Material to process Start Marker
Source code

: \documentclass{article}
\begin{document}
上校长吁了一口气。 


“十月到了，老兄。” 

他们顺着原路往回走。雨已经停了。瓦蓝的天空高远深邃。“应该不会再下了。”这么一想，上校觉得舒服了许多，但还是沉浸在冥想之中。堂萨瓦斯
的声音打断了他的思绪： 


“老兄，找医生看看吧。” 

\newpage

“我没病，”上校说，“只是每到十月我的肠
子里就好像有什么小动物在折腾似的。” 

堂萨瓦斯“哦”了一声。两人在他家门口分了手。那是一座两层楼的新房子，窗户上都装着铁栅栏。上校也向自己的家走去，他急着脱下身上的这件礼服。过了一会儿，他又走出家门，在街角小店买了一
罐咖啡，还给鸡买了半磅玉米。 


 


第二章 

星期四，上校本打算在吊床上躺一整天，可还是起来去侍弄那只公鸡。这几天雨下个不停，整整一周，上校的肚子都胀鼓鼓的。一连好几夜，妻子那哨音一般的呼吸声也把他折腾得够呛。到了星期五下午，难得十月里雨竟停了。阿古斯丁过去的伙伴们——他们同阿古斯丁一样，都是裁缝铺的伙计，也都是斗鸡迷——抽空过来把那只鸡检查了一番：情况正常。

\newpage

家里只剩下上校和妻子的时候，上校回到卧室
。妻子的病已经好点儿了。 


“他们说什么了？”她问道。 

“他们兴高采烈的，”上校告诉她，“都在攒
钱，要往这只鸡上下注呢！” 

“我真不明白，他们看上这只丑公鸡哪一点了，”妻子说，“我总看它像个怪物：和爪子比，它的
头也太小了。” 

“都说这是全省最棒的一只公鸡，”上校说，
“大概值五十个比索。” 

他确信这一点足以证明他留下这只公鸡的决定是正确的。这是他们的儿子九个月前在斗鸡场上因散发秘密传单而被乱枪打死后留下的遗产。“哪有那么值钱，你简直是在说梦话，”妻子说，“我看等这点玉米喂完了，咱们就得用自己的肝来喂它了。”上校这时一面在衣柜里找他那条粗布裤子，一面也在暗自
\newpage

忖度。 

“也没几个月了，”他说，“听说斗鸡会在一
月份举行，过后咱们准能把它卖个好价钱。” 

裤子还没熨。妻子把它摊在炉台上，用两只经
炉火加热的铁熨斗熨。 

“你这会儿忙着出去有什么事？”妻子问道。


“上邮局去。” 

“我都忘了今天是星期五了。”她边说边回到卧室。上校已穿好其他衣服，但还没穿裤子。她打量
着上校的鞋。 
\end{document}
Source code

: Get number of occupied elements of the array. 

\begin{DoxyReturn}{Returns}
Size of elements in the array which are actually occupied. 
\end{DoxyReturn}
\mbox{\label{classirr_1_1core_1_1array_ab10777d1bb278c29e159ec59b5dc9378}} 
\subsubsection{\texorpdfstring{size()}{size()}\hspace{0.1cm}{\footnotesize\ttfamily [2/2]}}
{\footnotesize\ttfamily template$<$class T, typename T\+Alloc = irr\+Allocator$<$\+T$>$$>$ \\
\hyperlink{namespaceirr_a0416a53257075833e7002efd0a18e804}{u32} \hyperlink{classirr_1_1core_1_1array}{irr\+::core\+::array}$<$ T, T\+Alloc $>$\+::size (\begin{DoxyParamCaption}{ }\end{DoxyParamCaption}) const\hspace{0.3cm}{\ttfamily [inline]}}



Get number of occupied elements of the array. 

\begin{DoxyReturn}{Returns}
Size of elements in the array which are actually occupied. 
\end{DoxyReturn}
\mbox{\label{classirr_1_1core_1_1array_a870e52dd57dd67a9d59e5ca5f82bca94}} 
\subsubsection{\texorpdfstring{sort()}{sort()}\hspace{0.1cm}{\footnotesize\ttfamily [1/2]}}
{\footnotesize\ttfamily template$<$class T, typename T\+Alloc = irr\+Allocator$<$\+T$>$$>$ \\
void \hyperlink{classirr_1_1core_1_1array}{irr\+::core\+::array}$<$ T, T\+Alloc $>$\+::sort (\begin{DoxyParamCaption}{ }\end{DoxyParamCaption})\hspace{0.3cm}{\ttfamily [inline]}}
Material to process End Marker
**About this exercise**
Your reply must contain each entry, reproduced exactly.

**Task result**
Source code

: \documentclass{article}
\begin{document}
上校长吁了一口气。 


“十月到了，老兄。” 

他们顺着原路往回走。雨已经停了。瓦蓝的天空高远深邃。“应该不会再下了。”这么一想，上校觉得舒服了许多，但还是沉浸在冥想之中。堂萨瓦斯
的声音打断了他的思绪： 


“老兄，找医生看看吧。” 

\newpage

“我没病，”上校说，“只是每到十月我的肠
子里就好像有什么小动物在折腾似的。” 

堂萨瓦斯“哦”了一声。两人在他家门口分了手。那是一座两层楼的新房子，窗户上都装着铁栅栏。上校也向自己的家走去，他急着脱下身上的这件礼服。过了一会儿，他又走出家门，在街角小店买了一
罐咖啡，还给鸡买了半磅玉米。 


 


第二章 

星期四，上校本打算在吊床上躺一整天，可还是起来去侍弄那只公鸡。这几天雨下个不停，整整一周，上校的肚子都胀鼓鼓的。一连好几夜，妻子那哨音一般的呼吸声也把他折腾得够呛。到了星期五下午，难得十月里雨竟停了。阿古斯丁过去的伙伴们——他们同阿古斯丁一样，都是裁缝铺的伙计，也都是斗鸡迷——抽空过来把那只鸡检查了一番：情况正常。

\newpage

家里只剩下上校和妻子的时候，上校回到卧室
。妻子的病已经好点儿了。 


“他们说什么了？”她问道。 

“他们兴高采烈的，”上校告诉她，“都在攒
钱，要往这只鸡上下注呢！” 

“我真不明白，他们看上这只丑公鸡哪一点了，”妻子说，“我总看它像个怪物：和爪子比，它的
头也太小了。” 

“都说这是全省最棒的一只公鸡，”上校说，
“大概值五十个比索。” 

他确信这一点足以证明他留下这只公鸡的决定是正确的。这是他们的儿子九个月前在斗鸡场上因散发秘密传单而被乱枪打死后留下的遗产。“哪有那么值钱，你简直是在说梦话，”妻子说，“我看等这点玉米喂完了，咱们就得用自己的肝来喂它了。”上校这时一面在衣柜里找他那条粗布裤子，一面也在暗自
\newpage

忖度。 

“也没几个月了，”他说，“听说斗鸡会在一
月份举行，过后咱们准能把它卖个好价钱。” 

裤子还没熨。妻子把它摊在炉台上，用两只经
炉火加热的铁熨斗熨。 

“你这会儿忙着出去有什么事？”妻子问道。


“上邮局去。” 

“我都忘了今天是星期五了。”她边说边回到卧室。上校已穿好其他衣服，但还没穿裤子。她打量
着上校的鞋。 
\end{document}
Source code

: Get number of occupied elements of the array. 

\begin{DoxyReturn}{Returns}
Size of elements in the array which are actually occupied. 
\end{DoxyReturn}
\mbox{\label{classirr_1_1core_1_1array_ab10777d1bb278c29e159ec59b5dc9378}} 
\subsubsection{\texorpdfstring{size()}{size()}\hspace{0.1cm}{\footnotesize\ttfamily [2/2]}}
{\footnotesize\ttfamily template$<$class T, typename T\+Alloc = irr\+Allocator$<$\+T$>$$>$ \\
\hyperlink{namespaceirr_a0416a53257075833e7002efd0a18e804}{u32} \hyperlink{classirr_1_1core_1_1array}{irr\+::core\+::array}$<$ T, T\+Alloc $>$\+::size (\begin{DoxyParamCaption}{ }\end{DoxyParamCaption}) const\hspace{0.3cm}{\ttfamily [inline]}}



Get number of occupied elements of the array. 

\begin{DoxyReturn}{Returns}
Size of elements in the array which are actually occupied. 
\end{DoxyReturn}
\mbox{\label{classirr_1_1core_1_1array_a870e52dd57dd67a9d59e5ca5f82bca94}} 
\subsubsection{\texorpdfstring{sort()}{sort()}\hspace{0.1cm}{\footnotesize\ttfamily [1/2]}}
{\footnotesize\ttfamily template$<$class T, typename T\+Alloc = irr\+Allocator$<$\+T$>$$>$ \\
void \hyperlink{classirr_1_1core_1_1array}{irr\+::core\+::array}$<$ T, T\+Alloc $>$\+::sort (\begin{DoxyParamCaption}{ }\end{DoxyParamCaption})\hspace{0.3cm}{\ttfamily [inline]}}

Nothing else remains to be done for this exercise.